▶ [What you have to do]:
Wherever the string "which" shows up in the material below, copy that line.

▶ [Data under study]:

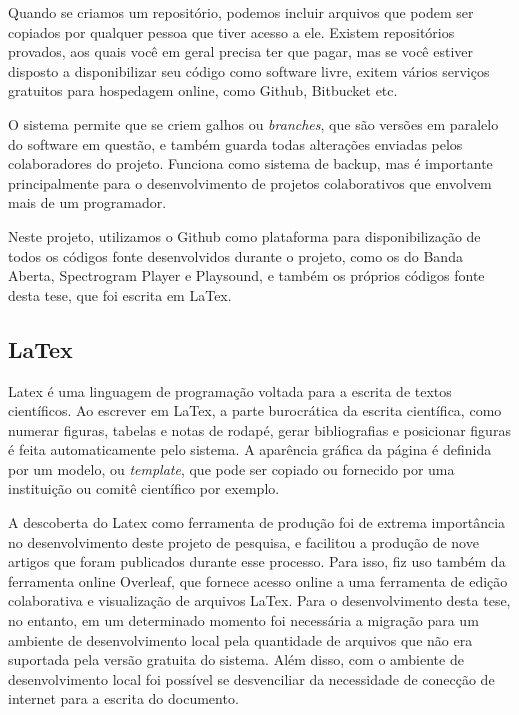 Quando se criamos um repositório, podemos incluir arquivos que podem ser copiados por qualquer pessoa que tiver acesso a ele. Existem repositórios provados, aos quais você em geral precisa ter que pagar, mas se você estiver disposto a disponibilizar seu código como software livre, exitem vários serviços gratuitos para hospedagem online, como Github, Bitbucket etc. 

O sistema permite que se criem galhos ou \emph{branches}, que são versões em paralelo do software em questão, e também guarda todas alterações enviadas pelos colaboradores do projeto. Funciona como sistema de backup, mas é importante principalmente para o desenvolvimento de projetos colaborativos que envolvem mais de um programador. 

Neste projeto, utilizamos o Github como plataforma para disponibilização de todos os códigos fonte desenvolvidos durante o projeto, como os do Banda Aberta, Spectrogram Player e Playsound, e também os próprios códigos fonte desta tese, que foi escrita em LaTex.

\subsection{LaTex}

Latex é uma linguagem de programação voltada para a escrita de textos científicos. Ao escrever em LaTex, a parte burocrática da escrita científica, como numerar figuras, tabelas e notas de rodapé, gerar bibliografias e posicionar figuras é feita automaticamente pelo sistema. A aparência gráfica da página é definida por um modelo, ou \emph{template}, que pode ser copiado ou fornecido por uma instituição ou comitê científico por exemplo.

A descoberta do Latex como ferramenta de produção foi de extrema importância no desenvolvimento deste projeto de pesquisa, e facilitou a produção de nove artigos que foram publicados durante esse processo. Para isso, fiz uso também da ferramenta online Overleaf, que fornece acesso online a uma ferramenta de edição colaborativa e visualização de arquivos LaTex. Para o desenvolvimento desta tese, no entanto, em um determinado momento foi necessária a migração para um ambiente de desenvolvimento local pela quantidade de arquivos que não era suportada pela versão gratuita do sistema. Além disso, com o ambiente de desenvolvimento local foi possível se desvenciliar da necessidade de conecção de internet para a escrita do documento.

\subsection{}




\subsubsection{ }




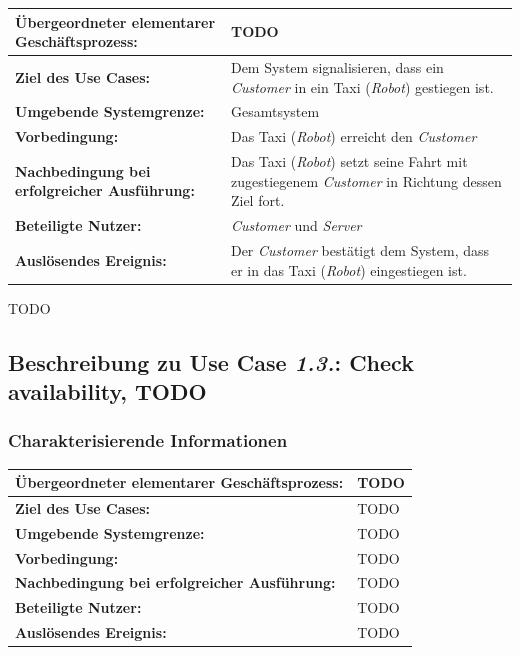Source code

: 				\begin{table}[H]
					\centering
					\begin{tabularx}{\textwidth}{|p{5cm}|X|}
						\hline
						\textbf{Übergeordneter elementarer Geschäftsprozess:} & TODO  \\ \hline
						\textbf{Ziel des Use Cases:} & Dem System signalisieren, dass ein \emph{Customer} in ein Taxi (\emph{Robot}) gestiegen ist. \\ \hline
						\textbf{Umgebende Systemgrenze:} & Gesamtsystem \\ \hline
						\textbf{Vorbedingung:} & Das Taxi (\emph{Robot}) erreicht den \emph {Customer} \\ \hline
						\textbf{Nachbedingung bei erfolgreicher Ausführung:} & Das Taxi (\emph{Robot}) setzt seine Fahrt mit zugestiegenem \emph{Customer} in Richtung dessen Ziel fort. \\ \hline
						\textbf{Beteiligte Nutzer:} & \emph{Customer} und \emph{Server} \\ \hline
						\textbf{Auslösendes Ereignis:} & Der \emph{Customer} bestätigt dem System, dass er in das Taxi (\emph{Robot}) eingestiegen ist. \\
						\hline
					\end{tabularx}
				\end{table}
				
				TODO
		
			\subsection*{Beschreibung zu Use Case \emph{1.3.}: Check availability, TODO}
				\subsubsection*{Charakterisierende Informationen}
				
				\begin{table}[H]
					\centering
					\begin{tabularx}{\textwidth}{|p{5cm}|X|}
						\hline
						\textbf{Übergeordneter elementarer Geschäftsprozess:} & TODO  \\ \hline
						\textbf{Ziel des Use Cases:} & TODO \\ \hline
						\textbf{Umgebende Systemgrenze:} & TODO \\ \hline
						\textbf{Vorbedingung:} & TODO \\ \hline
						\textbf{Nachbedingung bei erfolgreicher Ausführung:} & TODO \\ \hline
						\textbf{Beteiligte Nutzer:} & TODO \\ \hline
						\textbf{Auslösendes Ereignis:} & TODO \\
						\hline
					\end{tabularx}
				\end{table}
				
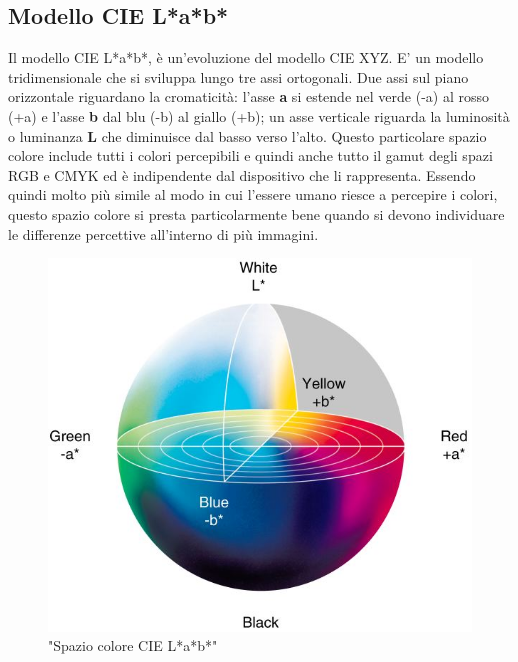 \documentclass[a4paper,11pt]{article}
\begin{document}
    
        \newpage

        \subsection{Modello CIE L*a*b*}
        Il modello CIE L*a*b*, è un'evoluzione del modello CIE XYZ. E' un modello tridimensionale che si sviluppa lungo tre assi ortogonali. Due assi sul piano orizzontale riguardano la cromaticità: l'asse \textbf{a} si estende nel verde (-a) al rosso (+a)
        e l'asse \textbf{b} dal blu (-b) al giallo (+b); un asse verticale riguarda la luminosità o luminanza \textbf{L} che diminuisce dal basso verso l'alto.
        Questo particolare spazio colore include tutti i colori percepibili e quindi anche tutto il gamut degli spazi RGB e CMYK ed è indipendente dal dispositivo che li rappresenta.
        Essendo quindi molto più simile al modo in cui l'essere umano riesce a percepire i colori, questo spazio colore si presta particolarmente bene quando si devono individuare le differenze percettive all'interno di più immagini.

    
        \begin{figure}[h]
            \centering
            \includegraphics[scale=0.6]{CIELAB.jpg}
            \caption{"Spazio colore CIE L*a*b*"}
        \end{figure}

    \newpage
\end{document}
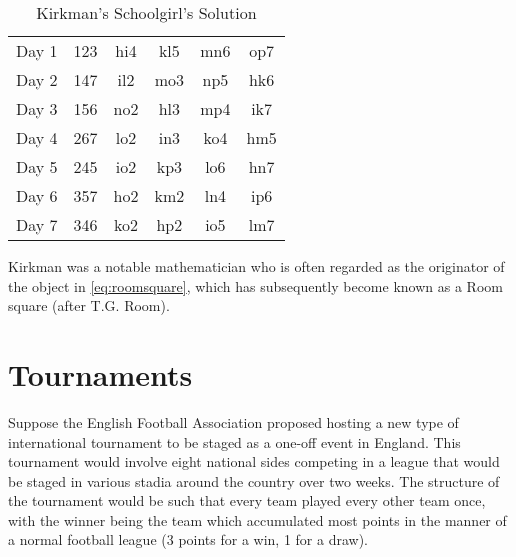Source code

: \begin{table}[h!]
  \begin{center}
    \label{tab:kirkman-solution}
    \begin{tabular}{c|ccccc}
      Day 1 & 123 & hi4 & kl5 & mn6 & op7 \\
      Day 2 & 147 & il2 & mo3 & np5 & hk6 \\
      Day 3 & 156 & no2 & hl3 & mp4 & ik7 \\
      Day 4 & 267 & lo2 & in3 & ko4 & hm5 \\
      Day 5 & 245 & io2 & kp3 & lo6 & hn7 \\
      Day 6 & 357 & ho2 & km2 & ln4 & ip6 \\
      Day 7 & 346 & ko2 & hp2 & io5 & lm7
    \end{tabular}
  \end{center}
  \caption{Kirkman's Schoolgirl's Solution}
\end{table}

Kirkman was a notable mathematician who is often regarded as the originator of the object in \eqref{eq:roomsquare}, which has subsequently become known as a Room square (after T.G. Room).

\section{Tournaments}

Suppose the English Football Association proposed hosting a new type of international tournament to be staged as a one-off event in England.
This tournament would involve eight national sides competing in a league that would be staged in various stadia around the country over two weeks.
The structure of the tournament would be such that every team played every other team once, with the winner being the team which accumulated most points in the manner of a normal football league (3 points for a win, 1 for a draw).

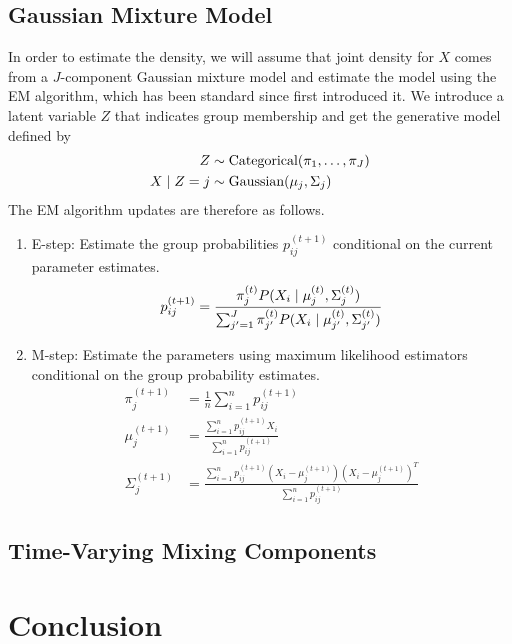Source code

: \documentclass[12pt]{article}
\newcommand*{\cond}{\;\ifnum\currentgrouptype=16 \middle\fi|\;}
\newcommand*{\dist}{\sim}
\newcommand*{\mt}[1]{\text{\normalfont #1}}
\theoremstyle{definition}
\theoremstyle{algodesc}
\begin{document}
\subsection{Gaussian Mixture Model}
In order to estimate the density, we will assume that joint density for $X$ comes from a $J$-component Gaussian mixture model and estimate the model using the EM algorithm, which has been standard since \citet{dempsterlairdrubin77} first introduced it. We introduce a latent variable $Z$ that indicates group membership and get the generative model defined by
\begin{equation} \label{eq:gmm}
\begin{aligned}
Z &\dist \mt{Categorical}(\pi_1, \dots, \pi_J) \\
X \cond Z = j &\dist \mt{Gaussian}(\mu_j, \Sigma_j)
\end{aligned}
\end{equation}
The EM algorithm updates are therefore as follows.
\begin{enumerate}
\item
  E-step: Estimate the group probabilities $p_{ij}^{(t+1)}$ conditional on the current parameter estimates.
  \begin{equation} \label{eq:gmm_estep}
  p_{ij}^{(t+1)} = \frac{\pi_j^{(t)} P( X_i \cond \mu_j^{(t)}, \Sigma_j^{(t)})}{\sum_{j'=1}^J \pi_{j'}^{(t)} P( X_i \cond \mu_{j'}^{(t)}, \Sigma_{j'}^{(t)})}
  \end{equation}

\item
  M-step: Estimate the parameters using maximum likelihood estimators conditional on the group probability estimates.
  \begin{equation}
  \begin{aligned}
  \pi_j^{(t+1)} &= \frac{1}{n} \sum_{i=1}^n p_{ij}^{(t+1)} \\
  \mu_j^{(t+1)} &= \frac{\sum_{i=1}^n p_{ij}^{(t+1)} X_i}{\sum_{i=1}^n p_{ij}^{(t+1)}} \\
  \Sigma_j^{(t+1)} &= \frac{\sum_{i=1}^n p_{ij}^{(t+1)} (X_i - \mu_j^{(t+1)}) (X_i - \mu_j^{(t+1)})^T}{\sum_{i=1}^n p_{ij}^{(t+1)}}
  \end{aligned}
  \end{equation}
\end{enumerate}


\subsection{Time-Varying Mixing Components}



\section{Conclusion}




\end{document}
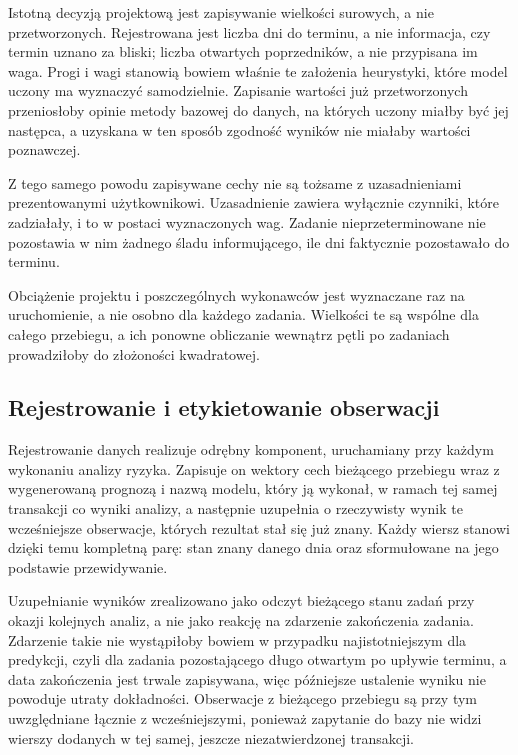 Istotną decyzją projektową jest zapisywanie wielkości surowych, a nie przetworzonych. Rejestrowana jest liczba dni do terminu, a nie informacja, czy termin uznano za bliski; liczba otwartych poprzedników, a nie przypisana im waga. Progi i wagi stanowią bowiem właśnie te założenia heurystyki, które model uczony ma wyznaczyć samodzielnie. Zapisanie wartości już przetworzonych przeniosłoby opinie metody bazowej do danych, na których uczony miałby być jej następca, a uzyskana w ten sposób zgodność wyników nie miałaby wartości poznawczej.

Z tego samego powodu zapisywane cechy nie są tożsame z uzasadnieniami prezentowanymi użytkownikowi. Uzasadnienie zawiera wyłącznie czynniki, które zadziałały, i to w postaci wyznaczonych wag. Zadanie nieprzeterminowane nie pozostawia w nim żadnego śladu informującego, ile dni faktycznie pozostawało do terminu.

Obciążenie projektu i poszczególnych wykonawców jest wyznaczane raz na uruchomienie, a nie osobno dla każdego zadania. Wielkości te są wspólne dla całego przebiegu, a ich ponowne obliczanie wewnątrz pętli po zadaniach prowadziłoby do złożoności kwadratowej.

\subsection{Rejestrowanie i etykietowanie obserwacji}

Rejestrowanie danych realizuje odrębny komponent, uruchamiany przy każdym wykonaniu analizy ryzyka. Zapisuje on wektory cech bieżącego przebiegu wraz z wygenerowaną prognozą i nazwą modelu, który ją wykonał, w ramach tej samej transakcji co wyniki analizy, a następnie uzupełnia o rzeczywisty wynik te wcześniejsze obserwacje, których rezultat stał się już znany. Każdy wiersz stanowi dzięki temu kompletną parę: stan znany danego dnia oraz sformułowane na jego podstawie przewidywanie.

Uzupełnianie wyników zrealizowano jako odczyt bieżącego stanu zadań przy okazji kolejnych analiz, a nie jako reakcję na zdarzenie zakończenia zadania. Zdarzenie takie nie wystąpiłoby bowiem w przypadku najistotniejszym dla predykcji, czyli dla zadania pozostającego długo otwartym po upływie terminu, a data zakończenia jest trwale zapisywana, więc późniejsze ustalenie wyniku nie powoduje utraty dokładności. Obserwacje z bieżącego przebiegu są przy tym uwzględniane łącznie z wcześniejszymi, ponieważ zapytanie do bazy nie widzi wierszy dodanych w tej samej, jeszcze niezatwierdzonej transakcji.

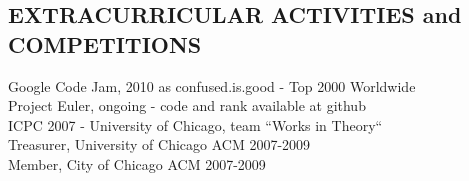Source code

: \documentclass{res}
\begin{document}
\begin{resume}
 
\section{EXTRACURRICULAR ACTIVITIES and COMPETITIONS}
    Google Code Jam, 2010 as confused.is.good - Top 2000 Worldwide \\
    Project Euler, ongoing - code and rank available at github \\
    ICPC 2007 - University of Chicago, team ``Works in Theory`` \\
    Treasurer, University of Chicago ACM 2007-2009 \\         
    Member, City of Chicago ACM 2007-2009
 
\end{resume}
\end{document}
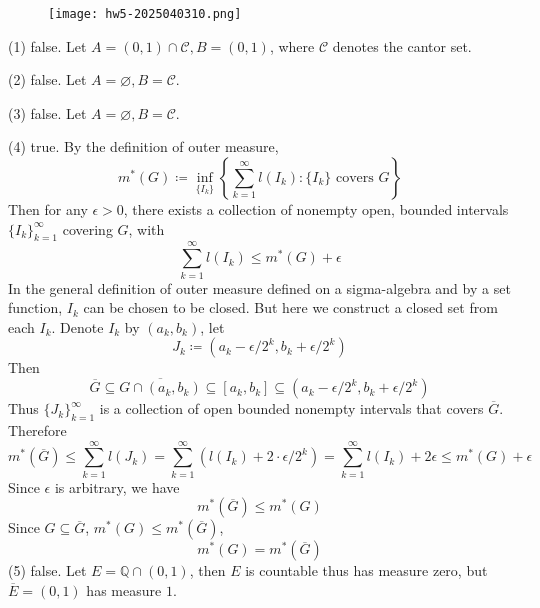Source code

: \begin{figure}[H]
\centering
\texttt{[image: hw5-2025040310.png]}
\label{}
\end{figure}
(1) false. Let $A=(0,1)\cap \mathcal{C},B=(0,1)$, where $\mathcal{C}$ denotes the cantor set.

(2) false. Let $A=\varnothing,B=\mathcal{C}$.

(3) false. Let $A=\varnothing,B=\mathcal{C}$.

(4) true. By the definition of outer measure,
\[
m^{*}(G)\coloneqq \inf_{\{ I_k \}}\left\{  \sum_{k=1}^{\infty} l(I_k):\{ I_k \}\text{ covers }G  \right\}
\]
Then for any $\epsilon>0$, there exists a collection of nonempty open, bounded intervals $\{ I_k \}_{k=1}^{\infty}$ covering $G$, with
\[
\sum_{k=1}^{\infty} l(I_k)\leq m^{*}(G)+\epsilon
\]
In the general definition of outer measure defined on a sigma-algebra and by a set function, $I_k$ can be chosen to be closed. But here we construct a closed set from each $I_k$. Denote $I_k$ by $(a_k,b_k)$, let
\[
J_k\coloneqq (a_k-\epsilon/2^{k},b_k+\epsilon/2^{k})
\]
Then
\[
\overline{G}\subseteq  \overline{G\cap(a_k,b_k)}\subseteq[a_k,b_k]\subseteq (a_k-\epsilon/2^{k},b_k+\epsilon/2^{k})
\]
Thus $\{ J_k \}^{\infty}_{k=1}$ is a collection of open bounded nonempty intervals that covers $\overline{G}$. Therefore
\[
m^{*}(\overline{G})\leq \sum_{k=1}^{\infty}l(J_k)=\sum_{k=1}^{\infty} (l(I_k)+2\cdot\epsilon/2^{k}) =\sum_{k=1}^{\infty} l(I_k)+2\epsilon\leq m^{*}(G)+\epsilon
\]
Since $\epsilon$ is arbitrary, we have
\[
m^{*}(\overline{G})\leq m^{*}(G)
\]
Since $G\subseteq \overline{G}$, $m^{*}(G)\leq m^{*}(\overline{G})$,
\[
m^{*}(G)=m^{*}(\overline{G})
\]
(5) false. Let $E=\mathbb{Q}\cap(0,1)$, then $E$ is countable thus has measure zero, but $\overline{E}=(0,1)$ has measure $1$.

▶ [Task solution]:
Kirkman was a notable mathematician who is often regarded as the originator of the object in \eqref{eq:roomsquare}, which has subsequently become known as a Room square (after T.G. Room).
The structure of the tournament would be such that every team played every other team once, with the winner being the team which accumulated most points in the manner of a normal football league (3 points for a win, 1 for a draw).
In order to estimate the density, we will assume that joint density for $X$ comes from a $J$-component Gaussian mixture model and estimate the model using the EM algorithm, which has been standard since \citet{dempsterlairdrubin77} first introduced it. We introduce a latent variable $Z$ that indicates group membership and get the generative model defined by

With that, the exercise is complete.